Active investing: the triumph of hope over experience
September 12th, 2011 by 10X Investments
Latest SPIVA Scorecard confirms indexing approach
Standard & Poor has, for the first time, released a mid-year “Indices versus active funds” (SPIVA) scorecard [1]. It compares the performance of actively managed mutual funds against relevant benchmark indices, covering U.S. equity, international equity and fixed income categories.
The fund returns used are net of fees, but exclude loads (eg broker commissions or platform fees). It adjusts for survivorship bias (poorly performing fund eventually close, giving a positive performance bias to remaining funds), measures returns against size and style-relevant benchmarks and calculates both equal- and asset-weighted peer averages.
The report concludes that “the latest five-year data for domestic equity funds can be interpreted favorably by proponents of passive management. Indices have outperformed a majority of active managers in nearly all major domestic and international equity categories. In addition, five-year asset-weighted averages suggest that active managers have fallen behind benchmarks in 11 out of 18 domestic fund categories.”

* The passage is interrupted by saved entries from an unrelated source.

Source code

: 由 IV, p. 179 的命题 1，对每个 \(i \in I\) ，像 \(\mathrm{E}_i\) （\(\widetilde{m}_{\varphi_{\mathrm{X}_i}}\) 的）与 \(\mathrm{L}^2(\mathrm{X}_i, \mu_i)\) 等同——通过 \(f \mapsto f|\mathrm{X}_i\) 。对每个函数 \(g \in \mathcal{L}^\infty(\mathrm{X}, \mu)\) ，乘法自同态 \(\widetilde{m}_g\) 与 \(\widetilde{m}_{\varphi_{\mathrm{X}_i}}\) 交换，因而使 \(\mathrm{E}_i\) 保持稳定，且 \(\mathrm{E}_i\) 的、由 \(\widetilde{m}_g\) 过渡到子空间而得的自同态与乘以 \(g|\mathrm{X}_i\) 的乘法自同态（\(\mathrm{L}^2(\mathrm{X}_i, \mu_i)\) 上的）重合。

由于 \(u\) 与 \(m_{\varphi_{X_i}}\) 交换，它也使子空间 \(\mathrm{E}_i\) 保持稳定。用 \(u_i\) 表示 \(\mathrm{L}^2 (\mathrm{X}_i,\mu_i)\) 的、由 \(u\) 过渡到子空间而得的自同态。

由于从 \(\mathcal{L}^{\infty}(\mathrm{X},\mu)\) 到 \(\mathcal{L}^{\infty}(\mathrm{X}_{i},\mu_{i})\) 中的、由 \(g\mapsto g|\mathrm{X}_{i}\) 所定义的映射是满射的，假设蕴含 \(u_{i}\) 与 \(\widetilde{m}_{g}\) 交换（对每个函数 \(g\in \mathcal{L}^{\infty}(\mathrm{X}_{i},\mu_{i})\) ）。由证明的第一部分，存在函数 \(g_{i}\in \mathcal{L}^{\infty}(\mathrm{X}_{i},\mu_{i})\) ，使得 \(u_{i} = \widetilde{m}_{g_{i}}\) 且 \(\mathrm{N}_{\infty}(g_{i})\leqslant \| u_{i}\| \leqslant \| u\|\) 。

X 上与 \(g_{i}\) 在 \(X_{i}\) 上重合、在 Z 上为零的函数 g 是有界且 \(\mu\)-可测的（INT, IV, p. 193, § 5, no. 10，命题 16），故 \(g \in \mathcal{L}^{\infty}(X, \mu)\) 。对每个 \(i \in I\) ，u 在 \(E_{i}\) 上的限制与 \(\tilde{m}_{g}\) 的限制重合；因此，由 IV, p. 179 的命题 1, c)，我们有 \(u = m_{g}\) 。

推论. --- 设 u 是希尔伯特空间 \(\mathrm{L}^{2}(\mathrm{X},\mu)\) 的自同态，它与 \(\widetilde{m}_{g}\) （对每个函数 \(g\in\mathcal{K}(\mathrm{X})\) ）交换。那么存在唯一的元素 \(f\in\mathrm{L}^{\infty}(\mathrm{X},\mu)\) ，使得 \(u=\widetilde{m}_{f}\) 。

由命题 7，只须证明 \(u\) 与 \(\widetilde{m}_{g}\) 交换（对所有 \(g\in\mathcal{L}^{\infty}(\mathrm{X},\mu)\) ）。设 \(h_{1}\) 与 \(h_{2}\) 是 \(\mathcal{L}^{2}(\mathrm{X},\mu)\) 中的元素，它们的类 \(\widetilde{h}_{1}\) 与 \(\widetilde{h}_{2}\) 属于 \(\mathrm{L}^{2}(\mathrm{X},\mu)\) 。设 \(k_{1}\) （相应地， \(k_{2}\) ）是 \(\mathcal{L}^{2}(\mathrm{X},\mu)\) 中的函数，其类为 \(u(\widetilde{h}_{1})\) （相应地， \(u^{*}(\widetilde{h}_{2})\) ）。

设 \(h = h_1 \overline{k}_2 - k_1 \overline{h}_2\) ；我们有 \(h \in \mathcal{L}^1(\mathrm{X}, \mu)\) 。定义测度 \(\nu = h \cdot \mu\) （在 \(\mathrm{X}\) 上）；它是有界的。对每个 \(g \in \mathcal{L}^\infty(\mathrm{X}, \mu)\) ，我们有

This is not just a US phenomenon. According to the Australian version of the report [2], more than 60% of all active funds underperformed their benchmark over the last five years. The number was 70% for Australian general equity funds and 69% for international equity funds.
Similarly, in India [3], “the majority of large cap funds and diversified equity funds underperformed their benchmark indices over 1, 3 and 5 years.”
Not all fund types lagged their indices. Particularly among small caps active managers have a good record against benchmark indices. But for well-researched sectors it becomes harder to beat the market consistently. This is particularly true for the large cap equities and fixed income categories, where most pension money is invested.
The numbers are even worse in South Africa. Over the five years to December 2010, a mere 14% of domestic general equity unit trusts beat the FTSE/JSE All Share Index [4].
Active management: vanity fare
There is a great irony in these results, because it is the primary goal of active managers to deliver an above-average outcome. They attempt this by holding (or selling) securities and asset classes that appear mispriced, in order to profit once the broader market recognises and corrects this mispricing.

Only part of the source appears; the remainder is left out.